*Assigned task:* Type out each record word for word. Pictures stay out.

[[ Records to process, beginning ]]

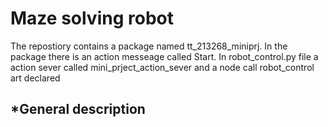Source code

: # Maze solving robot

The repostiory contains a package named tt_213268_miniprj. In the package there is an action messeage called Start. In robot_control.py file a action sever called mini_prject_action_sever and a node call robot_control art declared

## *General description
 


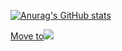 

[![Anurag's GitHub stats](https://github-readme-stats.vercel.app/api?username=possible819&count_private=true&show_icons=true)](https://github.com/anuraghazra/github-readme-stats)


<a style="display: flex; gap: 10px; align-items: center;" href="https://www.npmjs.com/settings/m2-modules/packages" target="_blank">
   <span>Move to<img src="https://img.shields.io/badge/npm-CB3837?style=for-the-badge&logo=npm&logoColor=white" /></span>
</a>
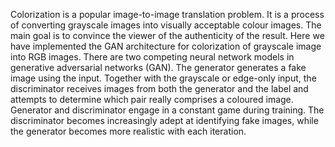 
Colorization is a popular image-to-image translation problem. It is a process of converting
grayscale images into visually acceptable colour images. The main goal is to convince the
viewer of the authenticity of the result. Here we have implemented the GAN architecture for
colorization of grayscale image into RGB images. There are two competing neural network
models in generative adversarial networks (GAN). The generator generates a fake image using
the input. Together with the grayscale or edge-only input, the discriminator receives images
from both the generator and the label and attempts to determine which pair really comprises a
coloured image. Generator and discriminator engage in a constant game during training. The
discriminator becomes increasingly adept at identifying fake images, while the generator
becomes more realistic with each iteration.
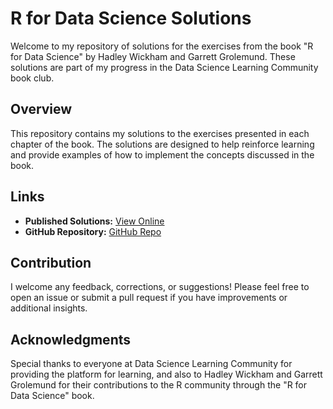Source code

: # R for Data Science Solutions

Welcome to my repository of solutions for the exercises from the book "R for Data Science" by Hadley Wickham and Garrett Grolemund. These solutions are part of my progress in the Data Science Learning Community book club.

## Overview

This repository contains my solutions to the exercises presented in each chapter of the book. The solutions are designed to help reinforce learning and provide examples of how to implement the concepts discussed in the book.

## Links

- **Published Solutions:** [View Online](https://gbotosh.github.io/r_4_data_science_solutions/)
- **GitHub Repository:** [GitHub Repo](https://github.com/gbotosh/r_4_data_science_solutions)

## Contribution
I welcome any feedback, corrections, or suggestions! Please feel free to open an issue or submit a pull request if you have improvements or additional insights.


## Acknowledgments
Special thanks to everyone at Data Science Learning Community for providing the platform for learning, and also to Hadley Wickham and Garrett Grolemund for their contributions to the R community through the "R for Data Science" book.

[[ Records to process, end ]]

*Response:*
Source code

: # Maze solving robot

The repostiory contains a package named tt_213268_miniprj. In the package there is an action messeage called Start. In robot_control.py file a action sever called mini_prject_action_sever and a node call robot_control art declared

## *General description
 



[![Anurag's GitHub stats](https://github-readme-stats.vercel.app/api?username=possible819&count_private=true&show_icons=true)](https://github.com/anuraghazra/github-readme-stats)


<a style="display: flex; gap: 10px; align-items: center;" href="https://www.npmjs.com/settings/m2-modules/packages" target="_blank">
   <span>Move to<img src="https://img.shields.io/badge/npm-CB3837?style=for-the-badge&logo=npm&logoColor=white" /></span>
</a>
Colorization is a popular image-to-image translation problem. It is a process of converting
grayscale images into visually acceptable colour images. The main goal is to convince the
viewer of the authenticity of the result. Here we have implemented the GAN architecture for
colorization of grayscale image into RGB images. There are two competing neural network
models in generative adversarial networks (GAN). The generator generates a fake image using
the input. Together with the grayscale or edge-only input, the discriminator receives images
from both the generator and the label and attempts to determine which pair really comprises a
coloured image. Generator and discriminator engage in a constant game during training. The
discriminator becomes increasingly adept at identifying fake images, while the generator
becomes more realistic with each iteration.
Source code

: # R for Data Science Solutions

Welcome to my repository of solutions for the exercises from the book "R for Data Science" by Hadley Wickham and Garrett Grolemund. These solutions are part of my progress in the Data Science Learning Community book club.

## Overview

This repository contains my solutions to the exercises presented in each chapter of the book. The solutions are designed to help reinforce learning and provide examples of how to implement the concepts discussed in the book.

## Links

- **Published Solutions:** [View Online](https://gbotosh.github.io/r_4_data_science_solutions/)
- **GitHub Repository:** [GitHub Repo](https://github.com/gbotosh/r_4_data_science_solutions)

## Contribution
I welcome any feedback, corrections, or suggestions! Please feel free to open an issue or submit a pull request if you have improvements or additional insights.


## Acknowledgments
Special thanks to everyone at Data Science Learning Community for providing the platform for learning, and also to Hadley Wickham and Garrett Grolemund for their contributions to the R community through the "R for Data Science" book.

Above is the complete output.